Friday, October 1, 2010


Listeners of NPR know that All Things Considered host Michele Norris has just published a memoir, THE GRACE OF SILENCE, and is currently touring. Last night I attended her talk in Milwaukee.

I was torn about attending because the ticket price, which included her book, was steep, and I have long held mixed feelings about Norris. On one hand she is an extremely capable, smooth, insightful journalist. On the other hand, is this enough?

I admit I hold white people and people of color up to different standards. This is because we hold different levels of status in USA society. Study this site to understand what I mean. Because of historic oppression, people of color continue to experience disadvantages, even though Jim Crow is technically over.

Michele Norris is a successful African American woman in the overwhelmingly white culture of public radio. As such I expect much of her and can’t help being disappointed when she doesn’t deliver. Not only do I expect her to bring national attention to issues of race (which she does to some degree), but also to help transform NPR to truly reflect the nation’s demographics, and to leverage her power to dismantle racism/white supremacy.

I hold Obama up to that standard as well, so like many people of color, am disappointed that he isn’t doing more to actively dismantle racism/white supremacy. On the other hand, I know what he is up against in Washington: the embodiment of white supremacy which is the top echelon of our government. I recognize how hard it is for people of color to claw to the top when their parents were not able to provide the advantages that upper class whites have long held close. And when these individuals do climb to the top of their field, it’s often at the expense of alienating themselves from other people of color, by serving as the exception, the token.

Last night I found myself getting extremely restless. Norris’s talk was interesting, painting a portrait of racism/white supremacy in the USA in the 1940s-1960s for her parents and grandparents. But the problem with such discussions is that they gloss over the fact that racism/white supremacy continues. In fact, in the 21st century, “white supremacy” is a bigger issue than “racism” because the former assumes a system, while the latter implies personal actions of bigotry.

We’ve all been trained to be polite and to act justly in personal affairs, but how successful have we been in dismantling centuries of economic, educational, and political injustice? Milwaukee’s poverty rate has just soared to 27%. 4 out of 10 children in our city live in poverty, and these children are overwhelmingly African American. Can anyone look me in the eye and claim we do not live in a system of racism/white supremacy?

Personal stories like Norris’s are important for informing us about the depth of racism/white supremacy in our nation, but as she stood up there center stage—beautiful, eloquent, light skinned and straight haired—like the symbol of Obama, she made us feel like the work had been done. She made us feel self-congratulatory: “Oh, those black people, and what they’ve been through…Thank God, it’s over….” And now we are off the hook.

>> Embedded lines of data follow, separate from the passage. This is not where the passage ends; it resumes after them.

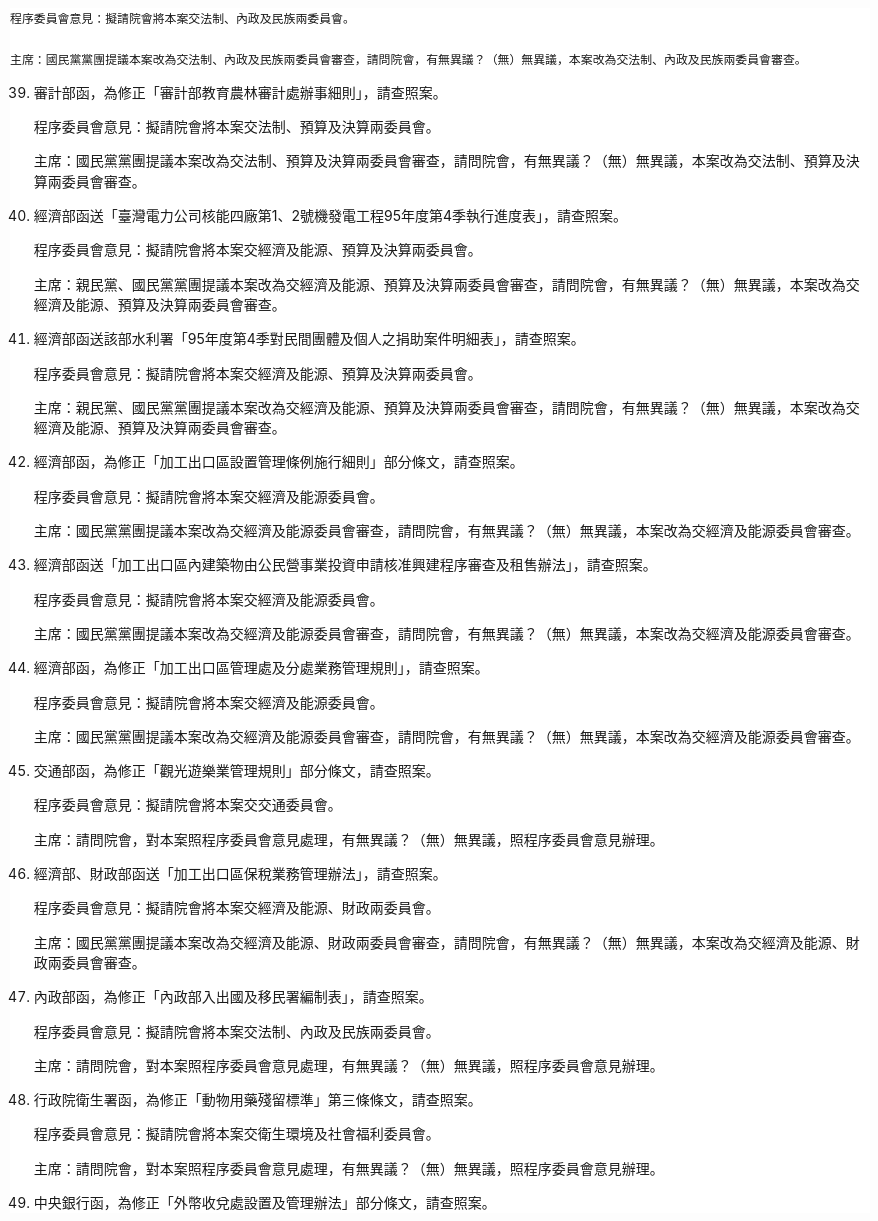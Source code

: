     程序委員會意見：擬請院會將本案交法制、內政及民族兩委員會。

    主席：國民黨黨團提議本案改為交法制、內政及民族兩委員會審查，請問院會，有無異議？（無）無異議，本案改為交法制、內政及民族兩委員會審查。

39. 審計部函，為修正「審計部教育農林審計處辦事細則」，請查照案。

    程序委員會意見：擬請院會將本案交法制、預算及決算兩委員會。

    主席：國民黨黨團提議本案改為交法制、預算及決算兩委員會審查，請問院會，有無異議？（無）無異議，本案改為交法制、預算及決算兩委員會審查。

40. 經濟部函送「臺灣電力公司核能四廠第1、2號機發電工程95年度第4季執行進度表」，請查照案。

    程序委員會意見：擬請院會將本案交經濟及能源、預算及決算兩委員會。

    主席：親民黨、國民黨黨團提議本案改為交經濟及能源、預算及決算兩委員會審查，請問院會，有無異議？（無）無異議，本案改為交經濟及能源、預算及決算兩委員會審查。

41. 經濟部函送該部水利署「95年度第4季對民間團體及個人之捐助案件明細表」，請查照案。

    程序委員會意見：擬請院會將本案交經濟及能源、預算及決算兩委員會。

    主席：親民黨、國民黨黨團提議本案改為交經濟及能源、預算及決算兩委員會審查，請問院會，有無異議？（無）無異議，本案改為交經濟及能源、預算及決算兩委員會審查。

42. 經濟部函，為修正「加工出口區設置管理條例施行細則」部分條文，請查照案。

    程序委員會意見：擬請院會將本案交經濟及能源委員會。

    主席：國民黨黨團提議本案改為交經濟及能源委員會審查，請問院會，有無異議？（無）無異議，本案改為交經濟及能源委員會審查。

43. 經濟部函送「加工出口區內建築物由公民營事業投資申請核准興建程序審查及租售辦法」，請查照案。

    程序委員會意見：擬請院會將本案交經濟及能源委員會。

    主席：國民黨黨團提議本案改為交經濟及能源委員會審查，請問院會，有無異議？（無）無異議，本案改為交經濟及能源委員會審查。

44. 經濟部函，為修正「加工出口區管理處及分處業務管理規則」，請查照案。

    程序委員會意見：擬請院會將本案交經濟及能源委員會。

    主席：國民黨黨團提議本案改為交經濟及能源委員會審查，請問院會，有無異議？（無）無異議，本案改為交經濟及能源委員會審查。

45. 交通部函，為修正「觀光遊樂業管理規則」部分條文，請查照案。

    程序委員會意見：擬請院會將本案交交通委員會。

    主席：請問院會，對本案照程序委員會意見處理，有無異議？（無）無異議，照程序委員會意見辦理。

46. 經濟部、財政部函送「加工出口區保稅業務管理辦法」，請查照案。

    程序委員會意見：擬請院會將本案交經濟及能源、財政兩委員會。

    主席：國民黨黨團提議本案改為交經濟及能源、財政兩委員會審查，請問院會，有無異議？（無）無異議，本案改為交經濟及能源、財政兩委員會審查。

47. 內政部函，為修正「內政部入出國及移民署編制表」，請查照案。

    程序委員會意見：擬請院會將本案交法制、內政及民族兩委員會。

    主席：請問院會，對本案照程序委員會意見處理，有無異議？（無）無異議，照程序委員會意見辦理。

48. 行政院衛生署函，為修正「動物用藥殘留標準」第三條條文，請查照案。

    程序委員會意見：擬請院會將本案交衛生環境及社會福利委員會。

    主席：請問院會，對本案照程序委員會意見處理，有無異議？（無）無異議，照程序委員會意見辦理。

49. 中央銀行函，為修正「外幣收兌處設置及管理辦法」部分條文，請查照案。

If Norris was dark-skinned with curly hair and a body shape more like Gabby Sidibe, would she have been hired by ABC News? If she had grown up in a working class black neighborhood and her speech more Ebonics-tinged, would she have been hired by NPR? Her appearance and upbringing in White society gave her enormous privilege, which she never acknowledged during the talk or Q/A. The mostly white audience, like the listeners of NPR, felt at ease with her.

But facing racism/white supremacy should make us uneasy. Confronting injustice should make our hearts race. Ongoing systems of privilege that disenfranchise millions should bring us to our feet, should be intolerable and unbearable.

I know, I know, Michele Norris cannot do it all, and neither can Obama. But WE must step up to the task. WE must compile our own family stories. We must understand the role racism/white supremacy has played in our own lives, then actively dismantle these systems.

Me? I’m struggling to find the ways. I run a nonprofit yoga school to bring wellness to underserved communities. I am teaching 2 new classes at Alverno on Repairing Racial Harm and Healing Collective Trauma. I’m working on building a yoga/organic farming/housing cooperative in the working class, mixed race neighborhood where I live. I’m giving away as much money as I can. I help run EmergentSee Racial Reconciliation Dialogues. It’s not enough, not nearly enough. But we must find the ways, creatively, joyfully, to dismantle injustice in our communities, and uplift the children of our city so that 0 out of 10 tolerate poverty.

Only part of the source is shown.